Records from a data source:
-- Opening Marker --
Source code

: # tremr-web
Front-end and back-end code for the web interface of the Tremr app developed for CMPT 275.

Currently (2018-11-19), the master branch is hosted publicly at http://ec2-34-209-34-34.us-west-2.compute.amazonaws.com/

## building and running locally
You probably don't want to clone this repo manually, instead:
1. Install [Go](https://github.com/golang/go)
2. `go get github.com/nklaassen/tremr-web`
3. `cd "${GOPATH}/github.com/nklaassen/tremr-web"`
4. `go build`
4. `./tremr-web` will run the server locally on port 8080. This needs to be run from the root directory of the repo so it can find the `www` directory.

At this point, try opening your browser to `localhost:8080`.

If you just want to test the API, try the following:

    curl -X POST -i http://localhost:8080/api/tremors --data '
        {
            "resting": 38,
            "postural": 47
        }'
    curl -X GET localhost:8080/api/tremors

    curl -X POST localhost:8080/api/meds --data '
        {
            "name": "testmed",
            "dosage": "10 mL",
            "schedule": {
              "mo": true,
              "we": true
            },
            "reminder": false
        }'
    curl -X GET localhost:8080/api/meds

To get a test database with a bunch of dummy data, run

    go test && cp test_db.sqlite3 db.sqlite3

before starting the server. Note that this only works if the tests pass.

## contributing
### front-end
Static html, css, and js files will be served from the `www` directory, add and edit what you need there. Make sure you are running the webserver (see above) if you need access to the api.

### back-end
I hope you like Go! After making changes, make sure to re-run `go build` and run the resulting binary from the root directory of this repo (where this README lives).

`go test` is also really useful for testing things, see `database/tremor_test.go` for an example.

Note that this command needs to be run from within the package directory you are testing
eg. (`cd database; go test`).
-- Closing Marker --
_INSTRUCTIONS TO FOLLOW_
With every line intact, print the records above again.

_OUTPUT FOR THIS EXERCISE_
Source code

: # tremr-web
Front-end and back-end code for the web interface of the Tremr app developed for CMPT 275.

Currently (2018-11-19), the master branch is hosted publicly at http://ec2-34-209-34-34.us-west-2.compute.amazonaws.com/

## building and running locally
You probably don't want to clone this repo manually, instead:
1. Install [Go](https://github.com/golang/go)
2. `go get github.com/nklaassen/tremr-web`
3. `cd "${GOPATH}/github.com/nklaassen/tremr-web"`
4. `go build`
4. `./tremr-web` will run the server locally on port 8080. This needs to be run from the root directory of the repo so it can find the `www` directory.

At this point, try opening your browser to `localhost:8080`.

If you just want to test the API, try the following:

    curl -X POST -i http://localhost:8080/api/tremors --data '
        {
            "resting": 38,
            "postural": 47
        }'
    curl -X GET localhost:8080/api/tremors

    curl -X POST localhost:8080/api/meds --data '
        {
            "name": "testmed",
            "dosage": "10 mL",
            "schedule": {
              "mo": true,
              "we": true
            },
            "reminder": false
        }'
    curl -X GET localhost:8080/api/meds

To get a test database with a bunch of dummy data, run

    go test && cp test_db.sqlite3 db.sqlite3

before starting the server. Note that this only works if the tests pass.

## contributing
### front-end
Static html, css, and js files will be served from the `www` directory, add and edit what you need there. Make sure you are running the webserver (see above) if you need access to the api.

### back-end
I hope you like Go! After making changes, make sure to re-run `go build` and run the resulting binary from the root directory of this repo (where this README lives).

`go test` is also really useful for testing things, see `database/tremor_test.go` for an example.

Note that this command needs to be run from within the package directory you are testing
eg. (`cd database; go test`).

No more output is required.